Student Loan Repayment Calculator
Compare income-driven repayment plans, PSLF eligibility, and find the best strategy
About the Student Loan Repayment Calculator
Managing student debt requires more than just knowing your monthly balance; it requires a strategic look at how different federal and private repayment structures impact your long-term financial health. This Student Loan Repayment Calculator is designed for borrowers who need to compare the traditional 10-year standard plan against complex income-driven options like SAVE, PAYE, and IBR. By inputting your loan balance, interest rate, and annual income, you can visualize how different paths affect both your immediate cash flow and the total amount of interest you will pay over the life of the loan.

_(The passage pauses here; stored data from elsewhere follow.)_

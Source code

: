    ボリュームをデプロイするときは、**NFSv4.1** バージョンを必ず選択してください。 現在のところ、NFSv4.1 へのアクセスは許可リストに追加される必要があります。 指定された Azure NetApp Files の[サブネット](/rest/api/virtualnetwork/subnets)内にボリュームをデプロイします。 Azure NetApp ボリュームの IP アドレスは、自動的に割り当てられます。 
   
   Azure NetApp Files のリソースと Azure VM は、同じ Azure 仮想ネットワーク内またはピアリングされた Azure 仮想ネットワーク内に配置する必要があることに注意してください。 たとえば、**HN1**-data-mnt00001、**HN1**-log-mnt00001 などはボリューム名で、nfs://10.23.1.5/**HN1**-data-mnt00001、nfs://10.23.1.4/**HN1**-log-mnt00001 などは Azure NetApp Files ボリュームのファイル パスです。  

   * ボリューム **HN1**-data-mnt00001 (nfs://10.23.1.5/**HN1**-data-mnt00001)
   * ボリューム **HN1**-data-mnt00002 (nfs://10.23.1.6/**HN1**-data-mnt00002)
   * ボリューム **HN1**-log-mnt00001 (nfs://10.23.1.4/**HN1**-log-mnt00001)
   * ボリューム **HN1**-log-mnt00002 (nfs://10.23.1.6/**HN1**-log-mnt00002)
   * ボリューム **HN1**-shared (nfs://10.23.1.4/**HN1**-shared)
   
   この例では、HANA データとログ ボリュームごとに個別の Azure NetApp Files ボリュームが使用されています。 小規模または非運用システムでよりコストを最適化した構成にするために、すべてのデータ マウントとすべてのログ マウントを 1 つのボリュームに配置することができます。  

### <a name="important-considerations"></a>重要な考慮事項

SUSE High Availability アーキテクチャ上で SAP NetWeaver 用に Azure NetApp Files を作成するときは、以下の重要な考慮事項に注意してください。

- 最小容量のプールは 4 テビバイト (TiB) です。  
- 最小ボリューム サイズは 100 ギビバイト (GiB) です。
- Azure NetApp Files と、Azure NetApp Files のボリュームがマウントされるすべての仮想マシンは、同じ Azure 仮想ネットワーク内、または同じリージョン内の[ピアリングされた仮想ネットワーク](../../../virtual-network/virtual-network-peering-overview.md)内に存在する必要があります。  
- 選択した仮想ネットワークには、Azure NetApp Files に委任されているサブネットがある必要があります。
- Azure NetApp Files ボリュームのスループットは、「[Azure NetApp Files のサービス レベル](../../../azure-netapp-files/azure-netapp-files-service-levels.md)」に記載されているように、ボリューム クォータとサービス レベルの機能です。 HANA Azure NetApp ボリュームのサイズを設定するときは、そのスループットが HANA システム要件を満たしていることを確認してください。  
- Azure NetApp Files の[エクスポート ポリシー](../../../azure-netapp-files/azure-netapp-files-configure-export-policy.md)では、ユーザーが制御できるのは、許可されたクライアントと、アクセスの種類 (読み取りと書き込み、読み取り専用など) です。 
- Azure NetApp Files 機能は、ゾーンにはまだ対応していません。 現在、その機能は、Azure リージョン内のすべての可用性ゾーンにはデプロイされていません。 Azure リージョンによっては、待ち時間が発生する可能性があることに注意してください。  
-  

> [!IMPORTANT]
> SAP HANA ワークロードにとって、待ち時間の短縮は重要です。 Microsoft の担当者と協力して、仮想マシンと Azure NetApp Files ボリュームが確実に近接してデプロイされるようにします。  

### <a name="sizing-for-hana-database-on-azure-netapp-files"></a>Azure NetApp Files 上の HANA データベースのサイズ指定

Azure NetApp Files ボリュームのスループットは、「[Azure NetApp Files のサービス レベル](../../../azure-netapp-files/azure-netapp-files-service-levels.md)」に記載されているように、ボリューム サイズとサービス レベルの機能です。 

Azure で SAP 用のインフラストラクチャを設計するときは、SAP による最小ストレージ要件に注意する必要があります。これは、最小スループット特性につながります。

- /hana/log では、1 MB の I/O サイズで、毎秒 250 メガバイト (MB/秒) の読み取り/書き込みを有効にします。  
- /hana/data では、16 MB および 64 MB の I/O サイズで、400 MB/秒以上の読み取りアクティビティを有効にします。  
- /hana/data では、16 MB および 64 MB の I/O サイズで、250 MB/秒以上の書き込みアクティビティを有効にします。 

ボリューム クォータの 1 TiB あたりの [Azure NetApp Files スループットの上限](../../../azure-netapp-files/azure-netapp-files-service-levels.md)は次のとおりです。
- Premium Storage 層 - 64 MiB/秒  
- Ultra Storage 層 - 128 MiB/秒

Beyond simple math, this tool assists borrowers in navigating the nuances of Public Service Loan Forgiveness (PSLF). Users can estimate their remaining balance at the end of a forgiveness period and determine if the lower payments of an IDR plan are worth the potentially higher interest costs over 20 or 25 years. Whether you are a recent graduate looking for the lowest possible payment or a mid-career professional trying to decide between aggressive refinancing and federal protection plans, this calculator provides the data necessary to make an informed choice.
Formula
Monthly Payment = (Loan Principal * (Monthly Interest Rate)) / (1 - (1 + Monthly Interest Rate)^-Number of Months)For standard fixed plans, the formula uses the total loan balance, the annual interest rate divided by 12, and the total repayment term in months. For Income-Driven Repayment (IDR) plans, the payment is instead calculated as a percentage (usually 5%, 10%, or 15%) of your discretionary income divided by 12, regardless of the total loan balance.
Worked examples
Example 1: A graduate with $40,000 in federal loans at a 5% interest rate chooses a Standard 10-year Repayment Plan.
Principal: $40,000\nAnnual Rate: 5% (0.004167 monthly)\nTerm: 120 months\nCalculation: (40000 * 0.004167) / (1 - (1 + 0.004167)^-120)\nMonthly Payment: $423.97\nTotal Paid: $423.97 * 120 = $50,876.40
Result: $423.97 monthly payment and $10,876.40 total interest. This borrower pays off the debt in exactly 10 years.
Example 2: A borrower with $50,000 in debt earns $45,000 annually and uses an IDR plan set at 10% of discretionary income (where discretionary income is $15,000).
Annual Income: $45,000\nProtected Income: $30,000 (assumed 150% of poverty line)\nDiscretionary Income: $45,000 - $30,000 = $15,000\nAnnual Payment: 10% of $15,000 = $1,500\nMonthly Payment: $1,500 / 12 = $125
Result: $125 monthly payment with $37,500 eventually forgiven after 20 years. The borrower pays less monthly but carries debt much longer.
Common use cases
- Determining if the SAVE plan will result in a $0 monthly payment based on current family size and income.
- Comparing the total cost of a 10-year federal standard plan versus a private bank refinance at a lower interest rate.
- Estimating how much debt will be forgiven after 120 payments while working for a 501(c)(3) non-profit organization.
- Deciding whether to make extra principal payments to shorten the loan term or invest that capital elsewhere.
Pitfalls and limitations
- Calculators often use current poverty guidelines which change annually, impacting future IDR payment estimates.
- The tool cannot predict future legislative changes that might alter or eliminate specific forgiveness programs.
- Estimates for married borrowers may be inaccurate if they choose to file taxes jointly versus separately, which changes the AGI used for calculations.
- Private student loans do not qualify for IDR or PSLF, so including them in federal repayment models will yield incorrect results.
Frequently asked questions
how do i qualify for pslf student loan forgiveness
Public Service Loan Forgiveness (PSLF) requires you to work full-time for a qualifying non-profit or government employer while making 120 qualifying monthly payments under an income-driven repayment plan. After these 10 years of service, the remaining balance is forgiven tax-free.
is it better to use standard or income driven repayment
Standard plans usually result in the lowest total interest paid because you pay off the principal faster, typically over 10 years. IDR plans yield lower monthly payments and potential forgiveness, but interest can accumulate significantly over the 20 to 25-year term.
how is discretionary income calculated for student loans
Discretionary income is usually calculated as your Adjusted Gross Income (AGI) minus 150% or 225% of the federal poverty guideline for your family size. The specific percentage depends on whether you are on the SAVE, IBR, or PAYE plan.
which student loan plan has the lowest monthly payment
The SAVE plan (formerly REPAYE) generally offers the lowest payments because it uses a higher threshold for protected income and eliminates unpaid monthly interest, preventing your balance from growing even if your payment is $0.
do i have to pay taxes on forgiven student loans
While federal student loan forgiveness is currently tax-free through 2025 due to the American Rescue Plan Act, it may be treated as taxable income at the federal level after that date, and some states may still tax the forgiven amount regardless.